Francesco Siciliani (académie Sainte-Cécile), Sylvano Bussotti et Luigi Floris Ammannati (Fenice de Venise), Gioacchino Lanza Tomasi (opéra de Rome), Nino Bonavolonta (opéra et conservatoire de Cagliari), Mario Porcile (festival de Nervi), Adriano Falvo (San Carlo de Naples) et des dizaines d'autres hauts fonctionnaires de la musique, de l'opéra et de la danse, artistes, responsables artistiques contractuels, agents et imprésarios indépendants sont accusés d'avoir violé la loi 800, votée par le Parlement italien en 1967, et qui interdit aux organisateurs de passer par des intermédiaires pour l'engagement des artistes, et de faire appel à des solistes étrangers, à moins qu'ils ne soient « d'une valeur exceptionnelle ».

Certains sont inculpés de « corruption et escroquerie aux dépens de l'État » ou d'« exportation illicite de capitaux ». À l'origine de toute l'affaire, il y a la plainte déposée en 1973 par l'avocat Umberto Sebastiani, dont l'épouse, soprano, se serait vu préférer des chanteurs étrangers habitués à verser une importante commission à qui pouvait leur garantir un cachet exceptionnel.

En fait, personne ne conteste que le marché du bel canto soit le plus sauvage des marchés artistiques. Mais tout le monde reconnaît que la loi italienne était inapplicable et que, d'ailleurs, l'Ufficio Scritture, organisme d'État qui aurait dû remplacer les intermédiaires, n'avait pas été créé.

La conjoncture est par trop spéciale pour qu'il soit possible de croire à la gigantesque escroquerie, à la truffa lirica que le juge Nino Fico et les journaux de droite dénoncent. Le scandale intervient au moment où la Démocratie chrétienne est en train de se refaire une vertu et où le parti communiste enregistre son premier fléchissement.

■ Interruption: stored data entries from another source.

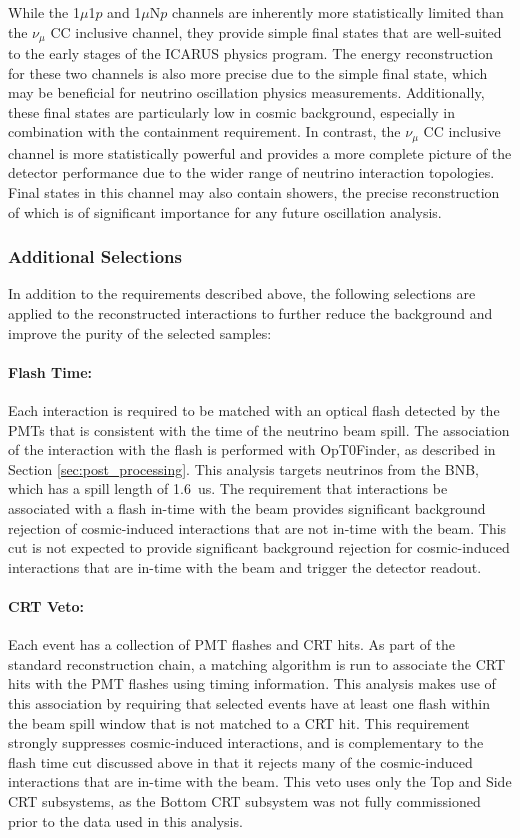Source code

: While the 1$\mu$1$p$ and 1$\mu$N$p$ channels are inherently more statistically limited than the $\nu_\mu$ CC inclusive channel, they provide simple final states that are well-suited to the early stages of the ICARUS physics program. The energy reconstruction for these two channels is also more precise due to the simple final state, which may be beneficial for neutrino oscillation physics measurements. Additionally, these final states are particularly low in cosmic background, especially in combination with the containment requirement. In contrast, the $\nu_\mu$ CC inclusive channel is more statistically powerful and provides a more complete picture of the detector performance due to the wider range of neutrino interaction topologies. Final states in this channel may also contain showers, the precise reconstruction of which is of significant importance for any future oscillation analysis.

\subsubsection{Additional Selections}
\label{sec:additional_selections}

In addition to the requirements described above, the following selections are applied to the reconstructed interactions to further reduce the background and improve the purity of the selected samples:

\paragraph{Flash Time:}
Each interaction is required to be matched with an optical flash detected by the PMTs that is consistent with the time of the neutrino beam spill. The association of the interaction with the flash is performed with OpT0Finder, as described in Section \ref{sec:post_processing}. This analysis targets neutrinos from the BNB, which has a spill length of \qty[mode=text]{1.6}{us}. The requirement that interactions be associated with a flash in-time with the beam provides significant background rejection of cosmic-induced interactions that are not in-time with the beam. This cut is not expected to provide significant background rejection for cosmic-induced interactions that are in-time with the beam and trigger the detector readout.

\paragraph{CRT Veto:}
Each event has a collection of PMT flashes and CRT hits. As part of the standard reconstruction chain, a matching algorithm is run to associate the CRT hits with the PMT flashes using timing information. This analysis makes use of this association by requiring that selected events have at least one flash within the beam spill window that is not matched to a CRT hit. This requirement strongly suppresses cosmic-induced interactions, and is complementary to the flash time cut discussed above in that it rejects many of the cosmic-induced interactions that are in-time with the beam. This veto uses only the Top and Side CRT subsystems, as the Bottom CRT subsystem was not fully commissioned prior to the data used in this analysis.


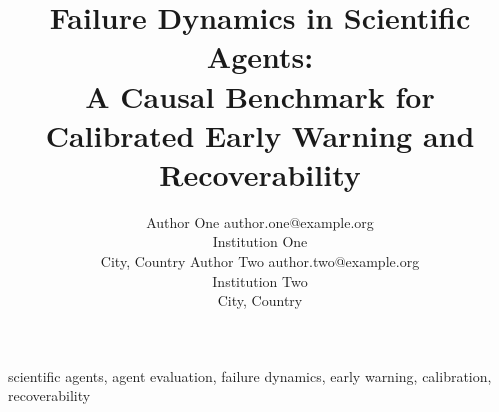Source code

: \documentclass[twoside,11pt]{article}
\begin{document}
\title{Failure Dynamics in Scientific Agents:\\
A Causal Benchmark for Calibrated Early Warning and Recoverability}

\author{\name Author One \email author.one@example.org \\
       \addr Institution One\\
       City, Country
       \AND
       \name Author Two \email author.two@example.org \\
       \addr Institution Two\\
       City, Country}


\maketitle

\begin{abstract}%

\end{abstract}

\begin{keywords}
scientific agents, agent evaluation, failure dynamics, early warning,
calibration, recoverability
\end{keywords}








\impact{}


\vskip 0.2in


\appendix

\end{document}
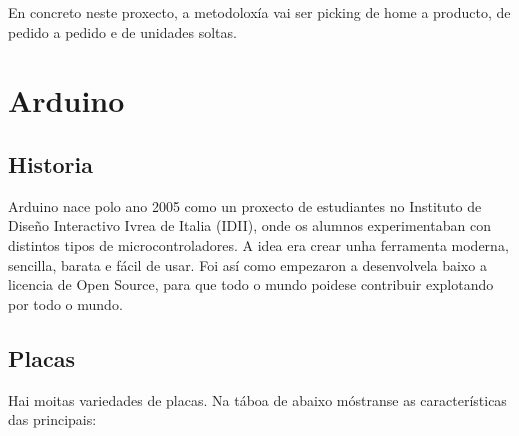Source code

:\documentclass[11pt,twoside]{book}
\begin{document}
En concreto neste proxecto, a metodoloxía vai ser picking de home a producto, de pedido a pedido e de unidades soltas.

\section{Arduino}
\subsection{Historia}

Arduino nace polo ano 2005 como un proxecto de estudiantes no Instituto de Diseño Interactivo Ivrea de Italia (IDII), onde os alumnos experimentaban con distintos tipos de microcontroladores. A idea era crear unha ferramenta moderna, sencilla, barata e fácil de usar. Foi así como empezaron a desenvolvela baixo a licencia de Open Source, para que todo o mundo poidese contribuir explotando por todo o mundo.

\subsection{Placas}

Hai moitas variedades de placas. Na táboa de abaixo móstranse as características das principais:
\end{document}
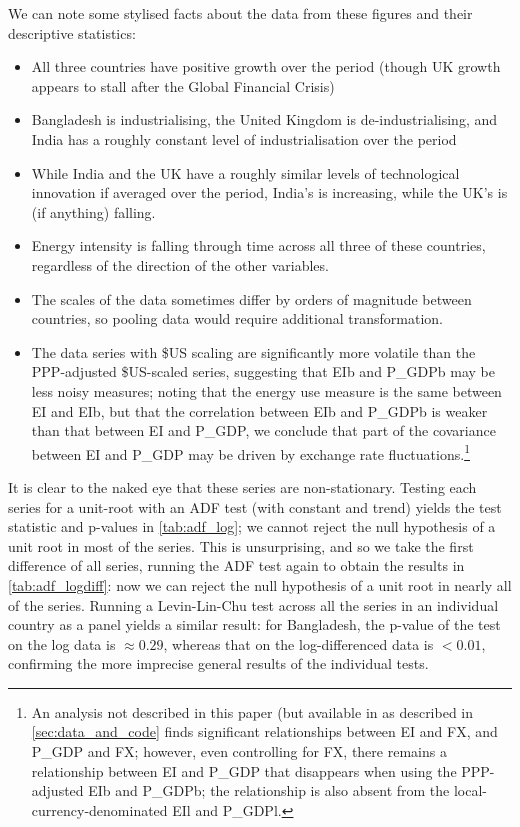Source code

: \documentclass[11pt,a4paper]{article}
\begin{document}
We can note some stylised facts about the data from these figures and their descriptive statistics:
\begin{itemize}

\item All three countries have positive growth over the period (though UK growth appears to stall  after the Global Financial Crisis)
\item Bangladesh is industrialising, the United Kingdom is de-industrialising, and India has a roughly constant level of industrialisation over the period
\item While India and the UK have a roughly similar levels of technological innovation if averaged over the period, India's is increasing, while the UK's is (if anything) falling.
\item Energy intensity is falling through time across all three of these countries, regardless of the direction of the other variables.
\item The scales of the data sometimes differ by orders of magnitude between countries, so pooling data would require additional transformation.
\item The data series with \$US scaling are significantly more volatile than the PPP-adjusted \$US-scaled series, suggesting that EIb and P\_GDPb may be less noisy measures; noting that the energy use measure is the same between EI and EIb, but that the correlation between EIb and P\_GDPb is weaker than that between EI and P\_GDP, we conclude that part of the covariance between EI and P\_GDP may be driven by exchange rate fluctuations.\footnote{
An analysis not described in this paper (but available in as described in \cref{sec:data_and_code} finds significant relationships between EI and FX, and P\_GDP and FX; however, even controlling for FX, there remains a relationship between EI and P\_GDP that disappears when using the PPP-adjusted EIb and P\_GDPb; the relationship is also absent from the local-currency-denominated EIl and P\_GDPl.
}
\end{itemize}
It is clear to the naked eye that these series are non-stationary.
Testing each series for a unit-root with an ADF test (with constant and trend) yields the test statistic and p-values in \cref{tab:adf_log}; we cannot reject the null hypothesis of a unit root in most of the series.
This is unsurprising, and so we take the first difference of all series, running the ADF test again to obtain the results in \cref{tab:adf_logdiff}: now we can reject the null hypothesis of a unit root in nearly all of the series.
Running a Levin-Lin-Chu test across all the series in an individual country as a panel yields a similar result: for Bangladesh, the p-value of the test on the log data is $\approx0.29$, whereas that on the log-differenced data is $<0.01$, confirming the more imprecise general results of the individual tests.
\end{document}
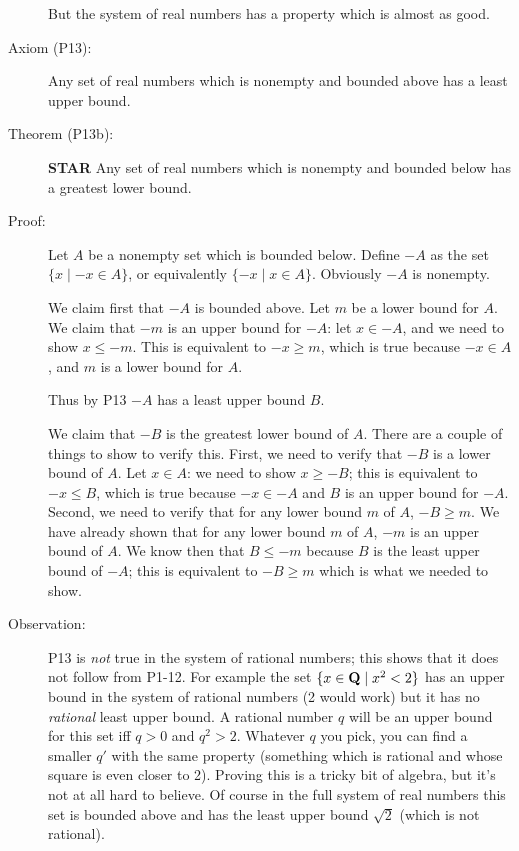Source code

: \documentclass[12pt]{article}
\begin{document}
\begin{description}
But the system of real numbers has a property which is almost as good.

\item[Axiom (P13):]  Any set of real numbers which is nonempty and bounded above has a least upper bound.

\item[Theorem (P13b):]  {\bf STAR}  Any set of real numbers which is nonempty and bounded below has a greatest lower bound.

\item[Proof:]  Let $A$ be a nonempty set which is bounded below.  Define $-A$ as the set \newline $\{x \mid -x \in A\}$, or equivalently $\{-x \mid x \in A\}$.  Obviously $-A$ is nonempty.

We claim first that $-A$ is bounded above.  Let $m$ be a lower bound for $A$.  We claim that $-m$ is an upper bound for $-A$:  let $x \in -A$, and we need to show $x \leq -m$.  This is equivalent to $-x \geq m$, which is true
because $-x \in A$, and $m$ is a lower bound for $A$.

Thus by P13 $-A$ has a least upper bound $B$.

We claim that $-B$ is the greatest lower bound of $A$.  There are a couple of things to show to verify this.  First, we need to verify that $-B$ is a lower bound of $A$.  Let $x \in A$:  we need to show $x \geq -B$; this is equivalent to $-x \leq B$, which is true because $-x \in -A$ and $B$ is an upper bound for $-A$.  Second, we need to verify that for any lower bound $m$ of $A$, $-B \geq m$.  We have already shown that for any lower bound $m$ of $A$, $-m$ is an upper bound of $A$.
We know then that $B \leq -m$ because $B$ is the least upper bound of $-A$; this is equivalent to $-B \geq m$ which is what we needed to show.

\item[Observation:]  P13 is {\em not\/} true in the system of rational numbers; this shows that it does not follow from P1-12.  For example the set \newline $\{x \in {\bf Q}\mid x^2<2\}$ has an upper bound in the system of rational numbers (2 would work)
but it has no {\em rational\/} least upper bound.  A rational number $q$ will be an upper bound for this set iff $q>0$ and $q^2>2$.  Whatever $q$ you pick, you can find a smaller $q'$ with the same property (something which is rational and
whose square is even closer to 2).  Proving this is a tricky bit of algebra, but it's not at all hard to believe.  Of course in the full system of real numbers this set is bounded above and has the least upper bound $\sqrt 2$ (which is not rational).


\end{description}
\end{document}
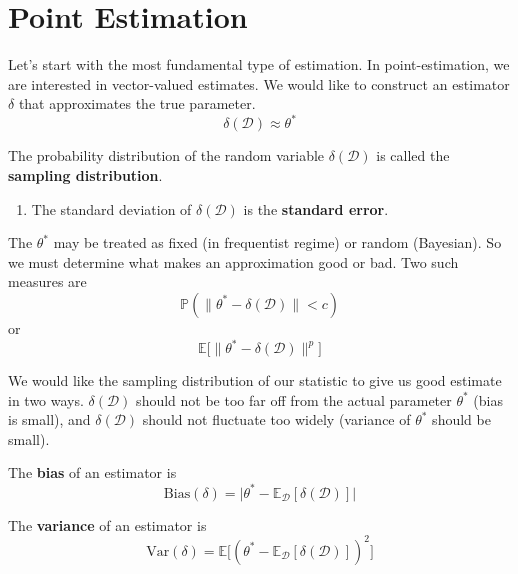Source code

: \section{Point Estimation}

  Let's start with the most fundamental type of estimation. In point-estimation, we are interested in vector-valued estimates. We would like to construct an estimator $\delta$ that approximates the true parameter. 
  \begin{equation}
    \delta(\mathcal{D}) \approx \theta^\ast
  \end{equation} 

  \begin{definition}
    The probability distribution of the random variable $\delta(\mathcal{D})$ is called the \textbf{sampling distribution}. 
    \begin{enumerate}
      \item The standard deviation of $\delta(\mathcal{D})$ is the \textbf{standard error}. 
    \end{enumerate}
  \end{definition}

  The $\theta^\ast$ may be treated as fixed (in frequentist regime) or random (Bayesian). So we must determine what makes an approximation good or bad. Two such measures are 
  \begin{equation}
    \mathbb{P}( \|\theta^\ast - \delta(\mathcal{D}) \| < c)
  \end{equation} 
  or 
  \begin{equation}
    \mathbb{E} \big[ \| \theta^\ast - \delta(\mathcal{D}) \|^p \big]
  \end{equation} 

  We would like the sampling distribution of our statistic to give us good estimate in two ways. $\delta(\mathcal{D})$ should not be too far off from the actual parameter $\theta^\ast$ (bias is small), and $\delta(\mathcal{D})$ should not fluctuate too widely (variance of $\theta^\ast$ should be small). 

  \begin{definition}
    The \textbf{bias} of an estimator is 
    \begin{equation}
      \mathrm{Bias}(\delta) = \big| \theta^\ast -\mathbb{E}_{\mathcal{D}}[\delta(\mathcal{D})] \big|
    \end{equation}
  \end{definition} 

  \begin{definition}
    The \textbf{variance} of an estimator is 
    \begin{equation}
      \mathrm{Var}(\delta) = \mathbb{E} \big[ (\theta^\ast - \mathbb{E}_{\mathcal{D}}[\delta(\mathcal{D})])^2 \big]
    \end{equation}
  \end{definition}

Les artistes, organisateurs et fonctionnaires impliqués dépendent presque tous des nouvelles municipalités communistes qui règnent sur les grandes villes du pays. Beaucoup d'entre eux (Bussotti et Lanza Tomasi en tête) sont ouvertement engagés. Les plus solides bastions conservateurs ou socialistes n'ont pas été touchés et les grands surintendants n'ont pas été inquiétés.

Ircam

Passage du XXe siècle, immense cycle inaugural de l'Institut de recherche et de coordination acoustique-musique (IRCAM), que dirige Pierre Boulez à Paris, aura occupé le devant de la scène française, avec 70 manifestations, tout au long de l'année 1977. En 10 concerts symphoniques, 20 concerts de l'Ensemble intercontemporain, 16 ateliers au Centre Pompidou, une semaine du soliste au Conservatoire et un mois de spectacle audiovisuel de Luciano Berio, on aura entendu 17 créations mondiales, 15 créations françaises et 9 partitions nouvelles spécialement commandées.

Évidemment, c'est peu pour l'initiative d'un organisme tourné par fonction vers l'avenir. Mais il avait été bien entendu que Passage serait avant tout un coup d'œil en arrière pour mieux aller de l'avant.

Néanmoins, on peut se demander s'il était bien raisonnable et utile de consacrer tant d'énergie et de moyens à jouer Mahler, Stravinski, Bartok, Schoenberg, Berg et Webern, dont la plupart, même en France, sont depuis longtemps entrés en répertoire ? Et pourquoi s'être limité à 15 compositeurs français (dont Debussy, Varèse, Messiaen et Boulez) sur les 104 inscrits au programme ?

Il n'en reste pas moins que Boulez a su, en un an, engager aux côtés de l'IRCAM et littéralement compromettre les plus lourdes machines de la musique française ; l'Orchestre de Paris, l'Orchestre national de France, l'Orchestre de l'Opéra et, fait bien plus extraordinaire encore, le Conservatoire national supérieur, bastion jusque-là imprenable du conservatisme officiel.

Créations

D'ailleurs, cette année n'aura pas révélé d'œuvres nouvelles de très grande importance au concert. La recherche semble se réfugier de plus en plus dans le théâtre musical.

Ainsi, le Festival d'Avignon 1977 a-t-il permis de découvrir le Collier des ruses, où le Marocain Ahmed Essyad fait un peu de l'héritage musical arabe et berbère ce que Schoenberg faisait de la tradition du cabaret dans le Pierrot lunaire. Tout semble authentique ici, et, pourtant, tout est inventé.